Just to Be Different

Daffodils, bergamot (Croftway Pink), delphinium, lily-of-the-valley, and morning glories (Candy Pink) come dressed in varying shades of pink. Daylilies are now available in many pinks and reds. Violets and bleeding heart (Dicentra Sweet­heart) may be pure white. Bells of Ireland and gladiolus Green Light are green. There is even a "pink dandelion" (Crepis rubra-not a true dandelion, but looking like one).

The floribunda rose Masquerade bears a whole bouquet of yellows, pinks and reds, all on one bush, as does its miniature relative, the eight-inch-high Baby Masquerade.

Vegetables break color rules, too. Cucumbers may be yellow or white, radishes black or white, tomatoes yellow or yellow-orange, snap beans a purplish blue (Blue Coco), cauli­flower purple (Early Purple Head), and lettuce purplish red ( Salad Trim). There is even a pink celery.

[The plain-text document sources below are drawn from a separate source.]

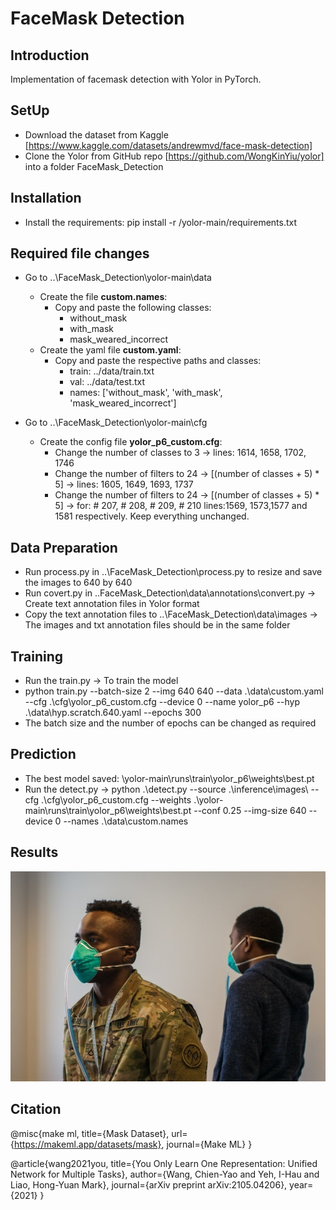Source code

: # FaceMask Detection
## Introduction

Implementation of facemask detection with Yolor in PyTorch.

## SetUp

- Download the dataset from Kaggle [https://www.kaggle.com/datasets/andrewmvd/face-mask-detection]
- Clone the Yolor from GitHub repo [https://github.com/WongKinYiu/yolor] into a folder FaceMask_Detection

## Installation
- Install the requirements: pip install -r /yolor-main/requirements.txt

## Required file changes

- Go to ..\FaceMask_Detection\yolor-main\data
    - Create the file **custom.names**:
        - Copy and paste the following classes:
            - without_mask
            - with_mask
            - mask_weared_incorrect
    - Create the yaml file **custom.yaml**:
        - Copy and paste the respective paths and classes:
            - train: ../data/train.txt
            - val: ../data/test.txt
            - names: ['without_mask', 'with_mask', 'mask_weared_incorrect']
    
- Go to ..\FaceMask_Detection\yolor-main\cfg
    - Create the config file **yolor_p6_custom.cfg**:
        - Change the number of classes to 3  → lines: 1614, 1658, 1702, 1746
        - Change the number of filters to 24 → [(number of classes + 5) * 5] → lines: 1605, 1649, 1693, 1737
        - Change the number of filters to 24 → [(number of classes + 5) * 5] → for: # 207, # 208, # 209, # 210 lines:1569, 1573,1577 and 1581 respectively. Keep everything unchanged.

## Data Preparation

- Run process.py in ..\FaceMask_Detection\process.py to resize and save the images to 640 by 640
- Run covert.py in ..FaceMask_Detection\data\annotations\convert.py → Create text annotation files in Yolor format
- Copy the text annotation files to ..\FaceMask_Detection\data\images →  The  images and txt annotation files should be in the same folder

## Training
- Run the train.py → To train the model
- python train.py --batch-size 2 --img 640 640 --data .\data\custom.yaml --cfg .\cfg\yolor_p6_custom.cfg --device 0 --name yolor_p6 --hyp .\data\hyp.scratch.640.yaml --epochs 300
- The batch size and the number of epochs can be changed as required

## Prediction

- The best model saved: \yolor-main\runs\train\yolor_p6\weights\best.pt
- Run the detect.py → python .\detect.py --source .\inference\images\ --cfg .\cfg\yolor_p6_custom.cfg --weights .\yolor-main\runs\train\yolor_p6\weights\best.pt --conf 0.25 --img-size 640 --device 0 --names .\data\custom.names

## Results

![Test Image](https://github.com/arkanandi/facemask-detection/blob/ed89a98136ce7aa91f9d15c7a09f1952fb9a2758/yolor-main/inference/images/25.jpg)

## Citation

@misc{make ml,
title={Mask Dataset},
url={https://makeml.app/datasets/mask},
journal={Make ML}
}

@article{wang2021you,
  title={You Only Learn One Representation: Unified Network for Multiple Tasks},
  author={Wang, Chien-Yao and Yeh, I-Hau and Liao, Hong-Yuan Mark},
  journal={arXiv preprint arXiv:2105.04206},
  year={2021}
}
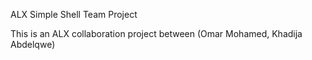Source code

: ALX Simple Shell Team Project

This is an ALX collaboration project between (Omar Mohamed, Khadija Abdelqwe)
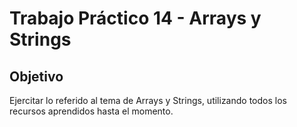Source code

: # Trabajo Práctico 14 - Arrays y Strings

## Objetivo

Ejercitar lo referido al tema de Arrays y Strings, utilizando todos los recursos aprendidos hasta el momento.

A garden on a single color theme might amuse certain children. The all-blue garden is the one most commonly at­tempted, although gardens can be worked out in shades of any given color.

Brown may seem like the most unlikely color around which to build a garden. And yet an all-brown garden could be unusually charming. Daylih'es, iris, chrysanthemums, tulips, gladioli, pansies, salpiglossis, nasturtiums and wallflowers run a wonderful gamut of browns-pale buff, rust, bronze, russet, chestnut, henna, mahogany and many other brownish shades. Their bloom covers the season from early spring to late fall.

Boys who disdain flowers might favor a garden of colored foliage plants. This could be a riot of color, if not a nightmare. There is coleus, for instance, in red, yellow, cream, bronze, pink, apricot and white, and caladium in delicate greens, pinks, reds and white. Amaranthus Molten Fire is maroon and crim­son; amaranthus Tricolor Splendens is variegated yellow and bronze-green. Kochia, or burning bush, is light green in sum­mer, but blazing carmine in late fall. Gray-foliage plants like dusty miller (Centaurea gymnocarpa) or artemisia could help calm down this display.

Ornamental grasses would fit into the foliage-only garden, too. Quaking grass (Briza maxima), cloud grass (Agrostis nebulosa), sword grass (Eulalia zebrina), and any number of others are all very decorative, both in the garden and in winter bouquets.

Dwarf forms of plants that are truly scale models of standard varieties will please some small gardeners. Things like iris (one only three inches tall), gladiolus, Michaelmas daisies, roses, tulips (like Kaufmanniana), daylilies and dahlias, all come in reduced sizes.

A number of annuals have been bred to produce full-size blossoms on low compact mounds. Dwarf bush sweet pea (Little Sweetheart), bush type morning glory (Blue Mound), bachelor-button (Dwarf Jubilee), Cupid marigolds, dwarf phlox and bush type verbenas, all make almost solid little balls of color.